- Given entries:
########################################

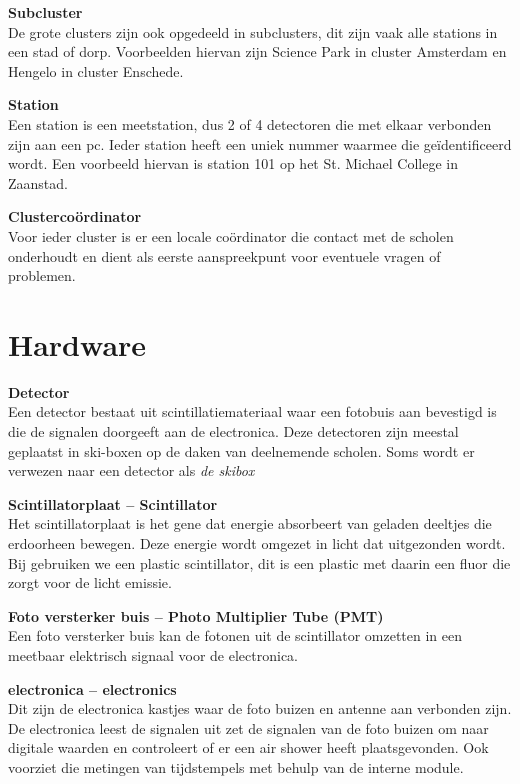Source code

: \textbf{Subcluster} \\
De grote clusters zijn ook opgedeeld in subclusters, dit zijn vaak alle
stations in een stad of dorp. Voorbeelden hiervan zijn Science Park in
cluster Amsterdam en Hengelo in cluster Enschede.

\textbf{Station} \\
Een station is een meetstation, dus 2 of 4 detectoren die met elkaar
verbonden zijn aan een pc. Ieder station heeft een uniek nummer waarmee
die geïdentificeerd wordt. Een voorbeeld hiervan is station 101 op het
St. Michael College in Zaanstad.

\textbf{Clustercoördinator} \\
Voor ieder cluster is er een locale coördinator die contact met de
scholen onderhoudt en dient als eerste aanspreekpunt voor eventuele
vragen of problemen.


\section{Hardware}

\textbf{Detector} \\
Een detector bestaat uit scintillatiemateriaal waar een fotobuis aan
bevestigd is die de signalen doorgeeft aan de \hisparc electronica. Deze
detectoren zijn meestal geplaatst in ski-boxen op de daken van
deelnemende scholen. Soms wordt er verwezen naar een detector als
\emph{de skibox}

\textbf{Scintillatorplaat -- Scintillator} \\
Het scintillatorplaat is het gene dat energie absorbeert van geladen
deeltjes die erdoorheen bewegen. Deze energie wordt omgezet in licht dat
uitgezonden wordt. Bij \hisparc gebruiken we een plastic scintillator,
dit is een plastic met daarin een fluor die zorgt voor de licht emissie.

\textbf{Foto versterker buis -- Photo Multiplier Tube (PMT)} \\
Een foto versterker buis kan de fotonen uit de scintillator omzetten in
een meetbaar elektrisch signaal voor de \hisparc electronica.

\textbf{\hisparc electronica -- \hisparc electronics} \\
Dit zijn de electronica kastjes waar de foto buizen en \gps antenne aan
verbonden zijn. De electronica leest de signalen uit zet de signalen van
de foto buizen om naar digitale waarden en controleert of er een air
shower heeft plaatsgevonden. Ook voorziet die metingen van tijdstempels
met behulp van de interne \gps module.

########################################

Without the pictures, copy all of the entries exactly as they appear.

- Response box:
Source code

: \textbf{Subcluster} \\
De grote clusters zijn ook opgedeeld in subclusters, dit zijn vaak alle
stations in een stad of dorp. Voorbeelden hiervan zijn Science Park in
cluster Amsterdam en Hengelo in cluster Enschede.

\textbf{Station} \\
Een station is een meetstation, dus 2 of 4 detectoren die met elkaar
verbonden zijn aan een pc. Ieder station heeft een uniek nummer waarmee
die geïdentificeerd wordt. Een voorbeeld hiervan is station 101 op het
St. Michael College in Zaanstad.

\textbf{Clustercoördinator} \\
Voor ieder cluster is er een locale coördinator die contact met de
scholen onderhoudt en dient als eerste aanspreekpunt voor eventuele
vragen of problemen.


\section{Hardware}

\textbf{Detector} \\
Een detector bestaat uit scintillatiemateriaal waar een fotobuis aan
bevestigd is die de signalen doorgeeft aan de \hisparc electronica. Deze
detectoren zijn meestal geplaatst in ski-boxen op de daken van
deelnemende scholen. Soms wordt er verwezen naar een detector als
\emph{de skibox}

\textbf{Scintillatorplaat -- Scintillator} \\
Het scintillatorplaat is het gene dat energie absorbeert van geladen
deeltjes die erdoorheen bewegen. Deze energie wordt omgezet in licht dat
uitgezonden wordt. Bij \hisparc gebruiken we een plastic scintillator,
dit is een plastic met daarin een fluor die zorgt voor de licht emissie.

\textbf{Foto versterker buis -- Photo Multiplier Tube (PMT)} \\
Een foto versterker buis kan de fotonen uit de scintillator omzetten in
een meetbaar elektrisch signaal voor de \hisparc electronica.

\textbf{\hisparc electronica -- \hisparc electronics} \\
Dit zijn de electronica kastjes waar de foto buizen en \gps antenne aan
verbonden zijn. De electronica leest de signalen uit zet de signalen van
de foto buizen om naar digitale waarden en controleert of er een air
shower heeft plaatsgevonden. Ook voorziet die metingen van tijdstempels
met behulp van de interne \gps module.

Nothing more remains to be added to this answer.